Rule 66: It’s Genesis
She often said, “Think before you speak.” I used to roll my eyes, thinking it was about good manners. Later I learned it was about mercy. She wanted me to take a breath before I answered so my words would heal instead of harm. I still hear her voice whenever I sit down to write a journal or sit in front of a microphone in my home studio. Her voice is the checkpoint before I speak, reminding me to slow down and think it through.
Mom had a gift for humor that carried truth in it. People sometimes ask where I find my wit and that odd, backward humor. It was all her. She could make you laugh while slipping a sermon between your chuckles. She believed you could tell hard truth and still make people feel safe hearing it. A son and a mother’s love has a rhythm all its own. She didn’t just raise me; she shaped how I talk to the world.
Rule 66: Gratitude
When I was young, I complained that I didn’t have “Keds” canvas shoes like my friends. Mom just looked at me, standing there in my black and white Alpha Beta grocery-store hi-tops, the only pair she could afford as a single Mother, and said softly, “I once complained I had no shoes until I met a man who had no feet.” That stopped me cold. Gratitude settled in that day and never left. She was teaching me to see what others carry instead of what I lack. That lesson still drives Rule 66 because it reminds me to look outward before I speak about myself.
I got a dream job at The Copper Penny Restaurant, I really tried hard to get it and once I was there…. it was horrible… Nothing like I thought. When I told her I quit and the reason why she said, “You’ll love eating sausage until you see it being made.” I laughed simply because it was sounded food related, but later I understood.
Rule 66: Grace
She was talking about grace. It looks neat when served, but it’s messy in the making behind the scenes. Kindness works the same way. It takes patience and humility to make it real. Rule 66 sounds simple when I say, “Leave people better than you found them.” It only becomes hard when someone tests your patience or pride. That’s when her words return. Choose decency when it costs you something.
Over time, her sayings turned into my compass… what I now call Rule 66. Before I post, preach, or tell a story, I stop and ask whether it leaves people better than I found them. Three simple questions keep me honest:
- Kindness in Action: Does this show compassion through action, not just words?
- Independent Thinking: Does this encourage thought instead of telling people what to think?
- Lift the Spirit: Will someone walk away a little lighter, wiser, or more hopeful?
Rule 66: Living The Idea
Those questions keep me steady. They make sure the miles I travel, both on the highway and through conversation, are not wasted.
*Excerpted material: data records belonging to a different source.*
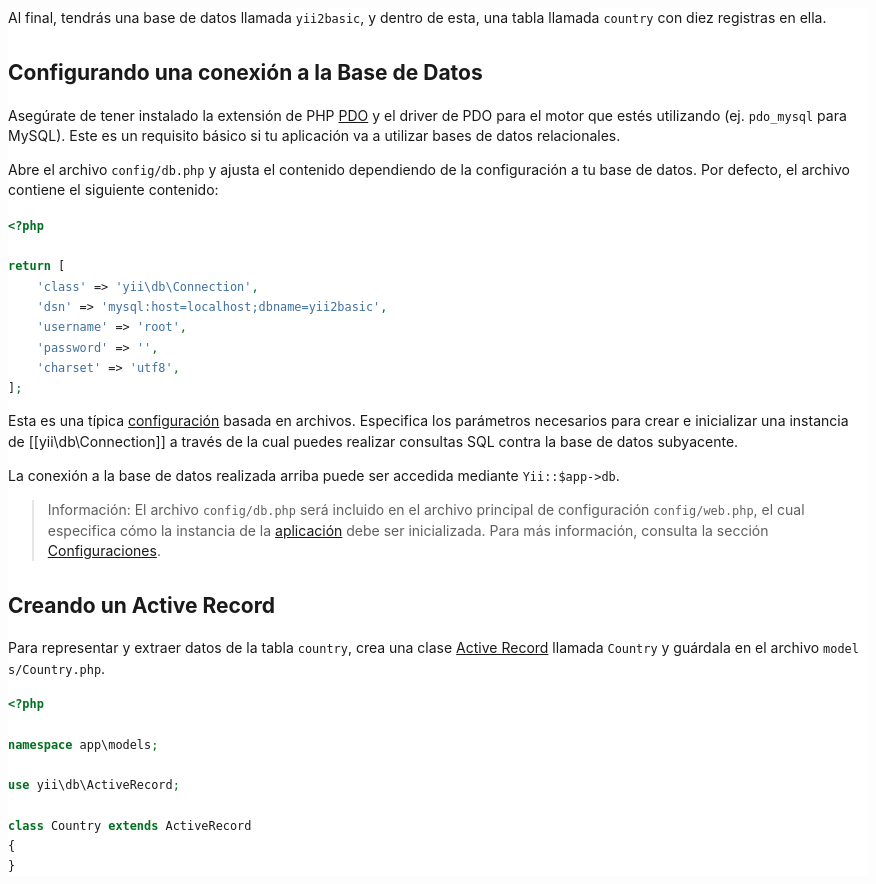 Al final, tendrás una base de datos llamada `yii2basic`, y dentro de esta, una tabla llamada `country` con diez
registras en ella.


Configurando una conexión a la Base de Datos <a name="configuring-db-connection"></a>
--------------------------------------------

Asegúrate de tener instalado la extensión de PHP [PDO](http://www.php.net/manual/es/book.pdo.php) y el driver
de PDO para el motor que estés utilizando (ej. `pdo_mysql` para MySQL). Este es un requisito básico si tu aplicación
va a utilizar bases de datos relacionales.

Abre el archivo `config/db.php` y ajusta el contenido dependiendo de la configuración a tu base de datos. Por defecto,
el archivo contiene el siguiente contenido:

```php
<?php

return [
    'class' => 'yii\db\Connection',
    'dsn' => 'mysql:host=localhost;dbname=yii2basic',
    'username' => 'root',
    'password' => '',
    'charset' => 'utf8',
];
```

Esta es una típica [configuración](concept-configurations.md) basada en archivos. Especifica los parámetros
necesarios para crear e inicializar una instancia de [[yii\db\Connection]] a través de la cual puedes realizar
consultas SQL contra la base de datos subyacente.

La conexión a la base de datos realizada arriba puede ser accedida mediante `Yii::$app->db`.

> Información: El archivo `config/db.php` será incluido en el archivo principal de configuración `config/web.php`,
  el cual especifica cómo la instancia de la [aplicación](structure-applications.md) debe ser inicializada.
  Para más información, consulta la sección [Configuraciones](concept-configurations.md).


Creando un Active Record <a name="creating-active-record"></a>
------------------------

Para representar y extraer datos de la tabla `country`, crea una clase [Active Record](db-active-record.md)
llamada `Country` y guárdala en el archivo `models/Country.php`.

```php
<?php

namespace app\models;

use yii\db\ActiveRecord;

class Country extends ActiveRecord
{
}
```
They remind me that every word has weight and I decide whether that weight lands like a stone or like a hand reaching out to help.
She never called it a rule. She just lived it. Her kindness didn’t ask for applause, and her humor softened edges that might have cut. Every story I tell on Faith and Good Courage rests on her foundation. She showed me that strength can whisper, that listening is sometimes the loudest form of love, and that silence can say what anger never will.
✨ Roadside Reflection:
These days I pray that others find their own version of Rule 66. It might not wear the same name, but the heart of it is the same. She’s been gone more than forty years now, yet her words still echo. Mom never needed a pulpit; she shared more gospel at that kitchen table than most sermons inside a church. Her words built the road I’m still traveling. My wish is that her wisdom finds you too. Take a breath before you speak. Offer grace before you argue. Never let someone leave you hungry, and lift the spirit before you leave the room. That’s the direction of Rule 66 — and it still points me home.